This article discusses double-ended vector, which allows to push front as well as push back, in contrast to std::vector, where only the push back is available. It looks at Boost devector. It shows an area where the implementation can be improved (insertion inside the vector), provides an alternative implementation, called DeVector. In this article, the performance of both implementations is compared with std::deque, which demonstrates that double-ended vector is usually faster than std::deque. The source code is provided that can be compiled in any C++17 compiler.
Code: DeVectorTests.zip
1. Introduction
Double-ended vector (devector) has been discussed a few times. Some implementations are done by Lars Greger Nordland Hagen [1], Valasiadis Fotios [2] and there is also a Boost implementation [3].
The double-ended vector idea is rather simple: if in a vector the data starts with the beginning of the pre-allocated space, in a double-ended vector the data is positioned relatively in the middle, which means that for a while new items can be pushed at both ends without re-allocating space or moving the elements.
In Figure 1, the std::vector
memory reservation is shown.
Figure 1. std::vector memory reservation. The data space always starts with the start of the reserved memory, the size of which is called capacity. As the data grows, the capacity should increase.
If the data needs more space than the capacity, the new space with increased capacity should be allocated. The newly allocated space is usually greater than required (by a factor between 1.5 or 2.0). That allows not to allocate memory too often, as the data increases. The issue with the vector is that it is easy to append data to the end of a vector (push_back
operation), but not to the beginning.
If data is positioned roughly in the middle of the reserved space, so that it can grow in both directions, we end up with double-ended vector or devector
, which is shown in Figure 2.
Figure 2. Devector memory reservation. The data can grow in both directions, so that push_front as well as push_back can be easily performed.
The headroom is used for push_front
and the tail capacity for push_back
; if there is not enough room for either of them, usually a new memory slot can be reserved, which can be, for instance, three times the size of the required data, which will be positioned in the middle of the reserved slot.
2. Special Consideration: Balanced Insertion
One issue that should be considered is insertion. When an element is inserted into a vector
, there is only one option -- to move the rest of the elements forward, by increasing their addresses in memory. In devector
,
there are two options:
- to move the rest of elements forward;
- to move the elements in front backwards.

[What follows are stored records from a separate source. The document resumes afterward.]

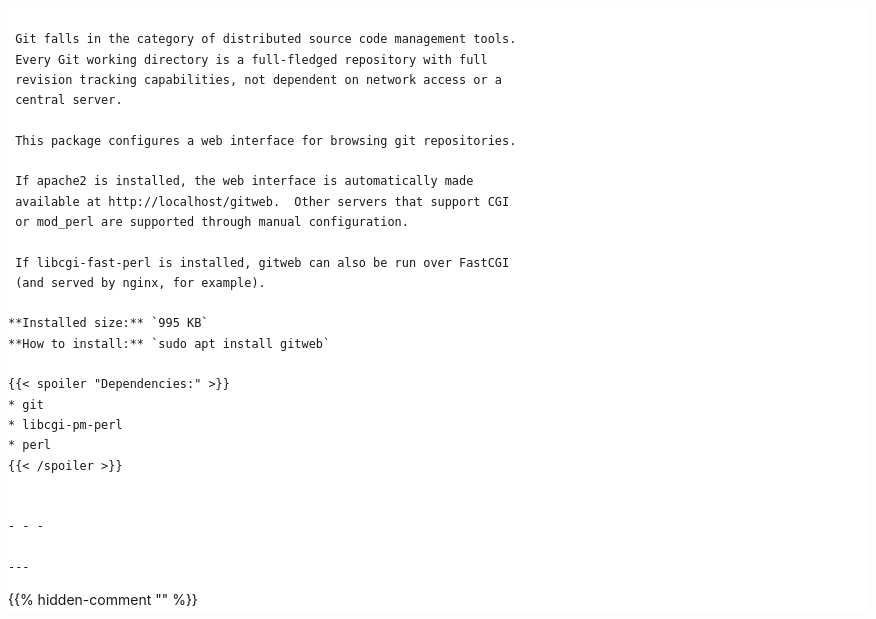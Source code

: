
  ```
   
  Git falls in the category of distributed source code management tools.
  Every Git working directory is a full-fledged repository with full
  revision tracking capabilities, not dependent on network access or a
  central server.
   
  This package configures a web interface for browsing git repositories.
   
  If apache2 is installed, the web interface is automatically made
  available at http://localhost/gitweb.  Other servers that support CGI
  or mod_perl are supported through manual configuration.
   
  If libcgi-fast-perl is installed, gitweb can also be run over FastCGI
  (and served by nginx, for example).
 
 **Installed size:** `995 KB`  
 **How to install:** `sudo apt install gitweb`  
 
 {{< spoiler "Dependencies:" >}}
 * git 
 * libcgi-pm-perl
 * perl
 {{< /spoiler >}}
 
 
 - - -
 
---
```

{{% hidden-comment "" %}}
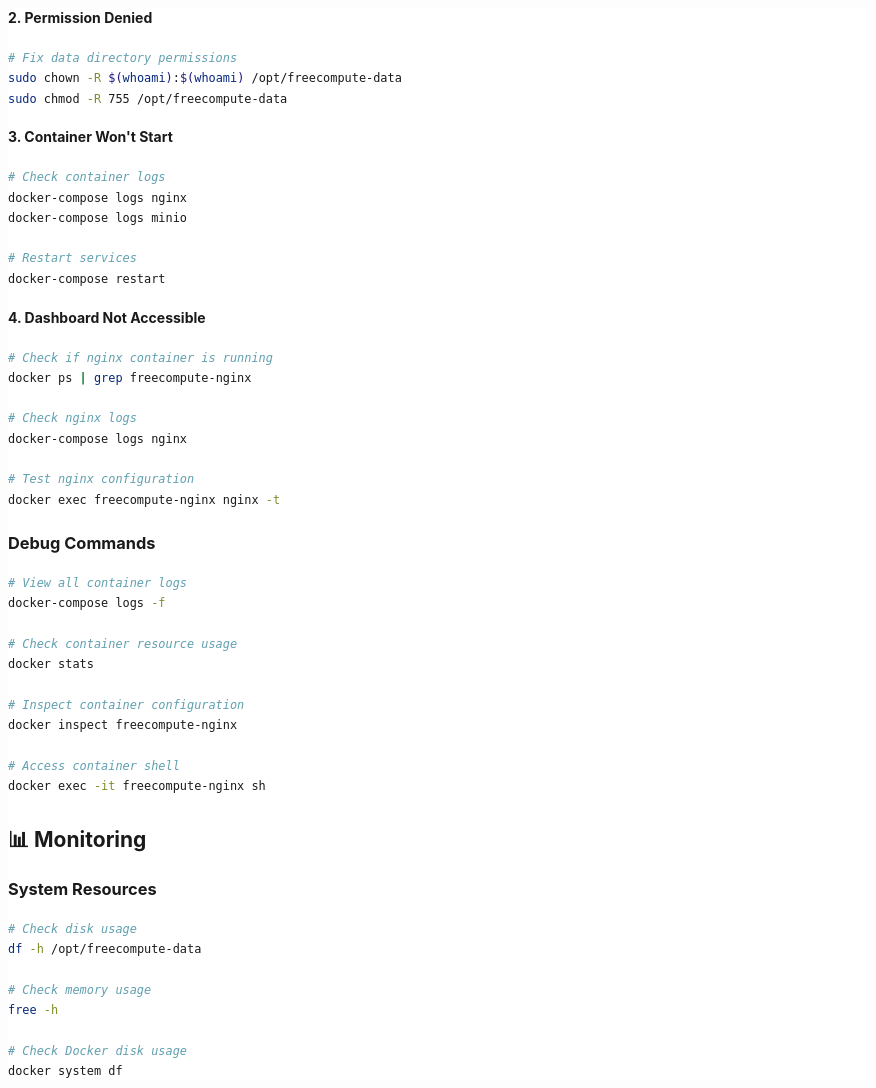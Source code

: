 #### 2. Permission Denied
```bash
# Fix data directory permissions
sudo chown -R $(whoami):$(whoami) /opt/freecompute-data
sudo chmod -R 755 /opt/freecompute-data
```

#### 3. Container Won't Start
```bash
# Check container logs
docker-compose logs nginx
docker-compose logs minio

# Restart services
docker-compose restart
```

#### 4. Dashboard Not Accessible
```bash
# Check if nginx container is running
docker ps | grep freecompute-nginx

# Check nginx logs
docker-compose logs nginx

# Test nginx configuration
docker exec freecompute-nginx nginx -t
```

### Debug Commands

```bash
# View all container logs
docker-compose logs -f

# Check container resource usage
docker stats

# Inspect container configuration
docker inspect freecompute-nginx

# Access container shell
docker exec -it freecompute-nginx sh
```

## 📊 Monitoring

### System Resources
```bash
# Check disk usage
df -h /opt/freecompute-data

# Check memory usage
free -h

# Check Docker disk usage
docker system df
```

Which option should be chosen? it depends on the position of the element. If it is closer to the end of the data, then option 1 (forward). If it is closer to the beginning, then option 2 (backwards). If it is in the middle, either option will do. In Figure 3, the basic idea of balanced insertion is illustrated.
Figure 3. Balanced Insertion into a devector.
Is this important? Yes, it is. Imagine if a devector is build using random insertion of elements. By using balanced insertion, we will cut the time by half! If a devector
used to create a flat map
, which contains "key-value" pairs as elements and binary search is used to find the right element. By using balanced devector
, the insertion time into a flat map
can be cut by half in comparison with time used by vector
.
Unfortunately, in the Boost implementation (Boost devector
), the insertion is not balanced and the benchmarks show it. I have included my own implementation, which I call DeVector
, where both insertion and deletion are balanced.
3. Benchmarks
3.1. General Observation
At first, I tested devector in Visual C++ 2022 and saw major advantage in using devector
. Then I tested in GCC 11.2 with C++17 and the results were not so pronounced. I am presenting results for both compilers.
3.2. System Used
The code was executed on a PC with Intel i7-4790, 3.6GHz processor, 16GB RAM.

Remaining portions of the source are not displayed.